H : London and Homes Counties Branch/London Committee

J: Financial/Miscellaneous

K: Health and Empire

L : Pamphlets, etc of the NCCVD and other bodies

Acquisition note

These records were transferred from the Wellcome Unit for the History of Medicine, Oxford to the Contemporary Medical Archives Centre in July 1996, with a subsequent accession of the volumes of Health and Empire in October 1997. It would appear that these archives were originally placed in the Oxford Unit through the activities of Dr Joan Austoker, a former Fellow at the Unit, who did some research on the NCCVD/BSHC. At the time of that transfer the office of the BSHC was located in the basement of 69 Eccleston Square, London SW1, the then headquarters of the Eugenics Society.

Biographical note

The National Council for Combatting Venereal Diseases was established as a result of the appointment of a Royal Commission on Venereal Diseases in 1913. A number of members of the commission and others concerned about the problem of sexually transmitted diseases came together to set up this Council, which was concerned with propaganda and education as well as the investigation of the problem. A leading motivating figure who continued to be a major figure in the Council's activities was Mrs Sybil Neville Rolfe (formerly Gotto). In 1917 as a result of the recommendations of the Royal Commission the NCCVD was given the task of conducting the educational and propaganda work deemed desirable by the Commission, with funding from central government. In 1929 this funding was devolved to local authorities by the Local Government Act of that year, but although local authorities were supposed to undertake educational work as well as the treatment of venereal diseases not all of them contributed to the work of the British Social Hygiene Council as it had become known. The resulting financial stringency had a serious effect on the Council and its work and it does not seem to have managed to find sources of funding equivalent to the amounts it received from the Ministry during the 1920s.

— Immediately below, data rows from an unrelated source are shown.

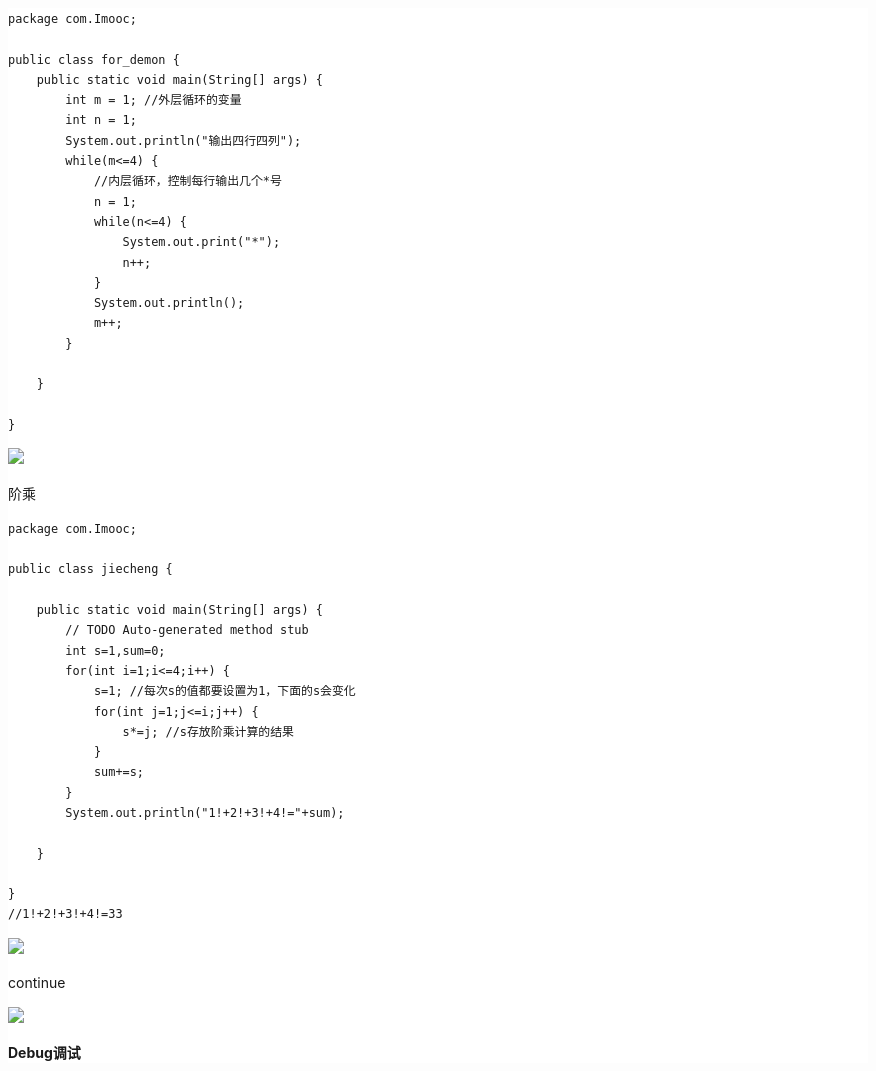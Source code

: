 
	package com.Imooc;
	
	public class for_demon {
		public static void main(String[] args) {
			int m = 1; //外层循环的变量
			int n = 1;
			System.out.println("输出四行四列");
			while(m<=4) {
				//内层循环，控制每行输出几个*号
				n = 1;
				while(n<=4) {
					System.out.print("*");
					n++;
				}
				System.out.println();
				m++;
			}
			
		}
	
	}


![](https://image-1258195556.cos.ap-shanghai.myqcloud.com/qiniu/17-11-21/16228340.jpg)

阶乘

	package com.Imooc;
	
	public class jiecheng {
	
		public static void main(String[] args) {
			// TODO Auto-generated method stub
			int s=1,sum=0;
			for(int i=1;i<=4;i++) {
				s=1; //每次s的值都要设置为1，下面的s会变化
				for(int j=1;j<=i;j++) {
					s*=j; //s存放阶乘计算的结果
				}
				sum+=s;
			}
			System.out.println("1!+2!+3!+4!="+sum);
	
		}
	
	}
	//1!+2!+3!+4!=33


![](https://image-1258195556.cos.ap-shanghai.myqcloud.com/qiniu/17-11-21/44158367.jpg)

continue

![](https://image-1258195556.cos.ap-shanghai.myqcloud.com/qiniu/17-11-21/82928405.jpg)

__Debug调试__
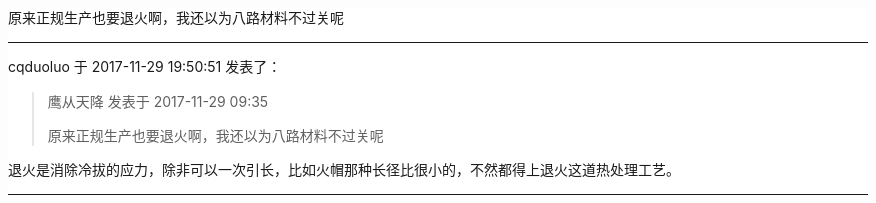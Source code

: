 原来正规生产也要退火啊，我还以为八路材料不过关呢

---

cqduoluo 于 2017-11-29 19:50:51 发表了：

> 鹰从天降 发表于 2017-11-29 09:35
>
> 原来正规生产也要退火啊，我还以为八路材料不过关呢

退火是消除冷拔的应力，除非可以一次引长，比如火帽那种长径比很小的，不然都得上退火这道热处理工艺。

---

The archive is very far from being complete. It is predominantly the minutes which survive, with a little correspondence and other papers which had been inserted into the volumes, a few financial records from the later period of the Council's activities, and an incomplete set of the new series of the journal Health and Empire, 1926-1940. There are some noticeable gaps even among the surviving minutes: no minutes of the Financial Comittee survive, there are no records of the early Civilian Committee which was the counterpart of the Military Committee, and there were over one hundred branches of which only the records of the London and Home Counties Branch are represented here, probably because it was reconstituted as a Committee of the Council in 1922.

In spite of its lacunae this is an important collection of a body which played a significant public role in the determination of policy on venereal disease control, the provision of facilities for its treatment, and in particular for the dissemination of propaganda and public health education in this field. As a concomitant of the latter task it became a leading provider of sex education and the teaching of biology, and training for teachers and others for this purpose. The change of name in 1925 reflected the Council's perception of its wider remit in the promotion of 'social hygiene' in the broader sense. There was a strong overseas and imperial dimension to its work, and port welfare and the Mercantile Marine were particular objects of concern. A glance at the various committees, subcommittees, advisory boards, joint standing committees, etc, indicates the range of interests of the Council.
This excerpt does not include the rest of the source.